Agency Subpoenas Focus on 4 Rumors That Hit Lehman
The Wall Street Journal, July 28, 2008
The Securities and Exchange Commission is focusing on four rumors that recently circulated about Wall Street firm Lehman Brothers Holdings Inc., as the commission’s investigation into potential market manipulation heats up. In subpoenas recently sent to dozens of hedge funds and others, the SEC asks investment funds for transcripts of phone calls, messages and payroll documents that mention or include the Federal Reserve’s lending to various investment banks.
The rumors suggested that Lehman’s financial health was deteriorating and that it was losing big customers. Lehman executives believe traders who profit when a stock falls, known as short sellers, have been spreading allegedly false rumors about their stock in an attempt to drive down the price. The article mentioned three of the rumors that attracted the SEC’s attention beginning in early June.
- On June 3, Lehman stock fell as much as 14% amid rumors that the firm had borrowed money from the Federal Reserve, a signal it needed to go to the lender of last resort to raise money and shore up its financials. Lehman publicly denied the rumor.
- On June 30, Lehman’s stock fell more than 10% on a rumor that Barclays was making a bid for the investment bank for about $15 a share, below its trading price at the time. The rumor didn’t pan out.
- On July 10, market rumors were that Pimco, a fixed income asset management company and SAC Capital, a large hedge fund, were pulling their accounts from Lehman. Lehman’s stock dropped as much as 21% during the day before rebounding after both Pimco and SAC said they continued to trade with Lehman as usual.
Comment: Market manipulation cases are difficult to prove. Traders constantly talk to one another and share investment information. It is illegal, however, to knowingly spread a false rumor. Authorities must prove that traders knew the information was false and spread it with the intention of profiting from its dissemination.
Indictment Claims Alaska Senator Got Deals From Oil Executive
The Seattle Times, July 30, 2008
Alaska Senator Ted Stevens repeatedly turned to an oil industry executive for free labor on a home remodel, free constructions materials, and even a cut-rate deal on a new Land Rover, according to a federal indictment filed against Stevens. The seven-count felony indictment accuses Stevens of benefiting from more than $250,000 in largesse from Bill Allen, a friend and former chairman of VECO, an oil field services company, and intentionally failing to report the gifts on Senate financial disclosure documents.
The federal Ethics in Government Act requires senators to file financial disclosure statements detailing their transactions during the previous year, including the disclosure of gifts above a specified value. The case against Stevens became public last July when federal agents launched an unusual raid on his Alaska home, searching for evidence about a 2000 remodeling project by VECO and subcontractors.

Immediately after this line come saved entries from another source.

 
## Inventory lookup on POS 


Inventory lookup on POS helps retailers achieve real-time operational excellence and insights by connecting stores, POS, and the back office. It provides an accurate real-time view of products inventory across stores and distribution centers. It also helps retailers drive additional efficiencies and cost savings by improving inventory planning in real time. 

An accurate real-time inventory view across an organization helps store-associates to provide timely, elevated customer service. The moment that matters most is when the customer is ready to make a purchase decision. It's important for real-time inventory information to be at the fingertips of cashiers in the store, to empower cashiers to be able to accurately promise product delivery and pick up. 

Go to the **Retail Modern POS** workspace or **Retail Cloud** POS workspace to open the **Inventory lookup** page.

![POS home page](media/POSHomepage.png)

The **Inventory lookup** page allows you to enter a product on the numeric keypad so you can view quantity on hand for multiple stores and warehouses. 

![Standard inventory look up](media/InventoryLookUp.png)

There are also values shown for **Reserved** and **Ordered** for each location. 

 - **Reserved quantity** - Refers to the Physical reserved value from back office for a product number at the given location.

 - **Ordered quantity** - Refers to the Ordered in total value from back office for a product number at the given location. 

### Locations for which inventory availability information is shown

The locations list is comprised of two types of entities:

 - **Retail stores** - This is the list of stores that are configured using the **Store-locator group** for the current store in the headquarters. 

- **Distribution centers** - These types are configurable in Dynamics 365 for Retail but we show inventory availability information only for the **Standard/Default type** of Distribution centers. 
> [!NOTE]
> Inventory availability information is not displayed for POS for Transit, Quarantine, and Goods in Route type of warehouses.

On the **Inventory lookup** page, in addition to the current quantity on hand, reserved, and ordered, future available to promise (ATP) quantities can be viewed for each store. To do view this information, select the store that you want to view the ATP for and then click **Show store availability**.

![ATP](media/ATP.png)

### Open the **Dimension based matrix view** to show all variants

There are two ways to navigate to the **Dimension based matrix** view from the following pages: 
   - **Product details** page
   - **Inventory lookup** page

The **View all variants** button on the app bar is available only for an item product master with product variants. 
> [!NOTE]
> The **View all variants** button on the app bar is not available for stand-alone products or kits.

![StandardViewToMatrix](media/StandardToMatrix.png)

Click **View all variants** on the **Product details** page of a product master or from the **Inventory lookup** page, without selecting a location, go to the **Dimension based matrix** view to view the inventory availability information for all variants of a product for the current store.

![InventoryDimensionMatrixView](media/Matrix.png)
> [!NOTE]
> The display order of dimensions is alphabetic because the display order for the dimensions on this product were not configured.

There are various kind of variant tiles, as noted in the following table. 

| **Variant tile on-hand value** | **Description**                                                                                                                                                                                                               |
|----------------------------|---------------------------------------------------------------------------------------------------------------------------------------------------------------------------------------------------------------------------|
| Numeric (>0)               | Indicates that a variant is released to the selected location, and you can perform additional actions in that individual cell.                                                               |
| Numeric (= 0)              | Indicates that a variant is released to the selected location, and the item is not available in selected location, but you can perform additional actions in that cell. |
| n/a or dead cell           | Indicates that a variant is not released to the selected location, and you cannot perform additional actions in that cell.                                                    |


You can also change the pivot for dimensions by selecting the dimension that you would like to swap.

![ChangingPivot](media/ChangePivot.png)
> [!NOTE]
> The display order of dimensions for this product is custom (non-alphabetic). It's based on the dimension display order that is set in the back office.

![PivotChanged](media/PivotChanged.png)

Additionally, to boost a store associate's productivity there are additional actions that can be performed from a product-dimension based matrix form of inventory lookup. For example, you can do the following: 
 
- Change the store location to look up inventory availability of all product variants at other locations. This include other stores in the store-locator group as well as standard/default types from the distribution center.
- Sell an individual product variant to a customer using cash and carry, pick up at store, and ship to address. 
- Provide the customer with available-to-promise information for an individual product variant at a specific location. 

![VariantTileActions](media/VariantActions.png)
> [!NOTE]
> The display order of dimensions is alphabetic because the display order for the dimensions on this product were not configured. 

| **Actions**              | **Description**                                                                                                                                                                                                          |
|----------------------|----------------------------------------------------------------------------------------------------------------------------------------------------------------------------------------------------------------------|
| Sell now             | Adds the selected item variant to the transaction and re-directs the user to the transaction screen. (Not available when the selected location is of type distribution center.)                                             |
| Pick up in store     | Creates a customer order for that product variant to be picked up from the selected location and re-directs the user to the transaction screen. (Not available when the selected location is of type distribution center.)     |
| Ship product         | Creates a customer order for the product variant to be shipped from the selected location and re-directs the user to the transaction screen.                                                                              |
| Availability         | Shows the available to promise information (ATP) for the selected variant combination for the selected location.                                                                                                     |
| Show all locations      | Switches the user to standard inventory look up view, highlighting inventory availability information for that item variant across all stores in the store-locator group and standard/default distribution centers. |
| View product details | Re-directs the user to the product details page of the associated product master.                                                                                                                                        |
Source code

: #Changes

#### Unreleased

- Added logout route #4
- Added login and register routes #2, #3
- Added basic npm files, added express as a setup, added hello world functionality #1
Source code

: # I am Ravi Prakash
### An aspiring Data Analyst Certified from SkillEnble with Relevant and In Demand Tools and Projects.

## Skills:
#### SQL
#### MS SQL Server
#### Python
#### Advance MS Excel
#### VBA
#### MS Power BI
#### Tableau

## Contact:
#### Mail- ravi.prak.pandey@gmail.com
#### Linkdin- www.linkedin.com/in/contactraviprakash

The indictment offers a more detailed look at a much longer seven-year period in which Stevens is alleged to have taken free labor and other services from VECO without disclosing the gifts. The indictment says that during this period, Allen sought Steven’s help in getting VECO funding for international projects, partnerships with Russia and Pakistan, federal grants and support for a new pipeline to tap into Alaska’s North Slope natural gas. The indictment alleges that Allen turned his oil field service workers into remodelers of Steven’s home. VECO employees helped design and complete a project that jacked up the house, creating a new first floor and greatly expanding its size.
Prosecutors accuse Stevens of filing false statements, rather than bribery, because there is no proof of a “quid pro quo” trading the VECO services for Senate actions, says the criminal division chief. Senator Stevens said, “I never knowingly submitted a false disclosure form required by law as a U.S. Senator.” He also stated that, “I am innocent of these charges and intend to prove that.” Allen, VECO’s then CEO, pleaded guilty to bribery and conspiracy and pledged to cooperate with the Justice Department.
Comment: The investigation became public in 2006 as FBI agents searched the offices of some Alaska state legislators, including Senator Stevens, looking for evidence of the relationship between lawmakers and VECO. The investigation will go on for some time and some of the allegations may be dismissed or modified, but to say the least, it is a mess and an embarrassment for our elected officials. They should be positive role models.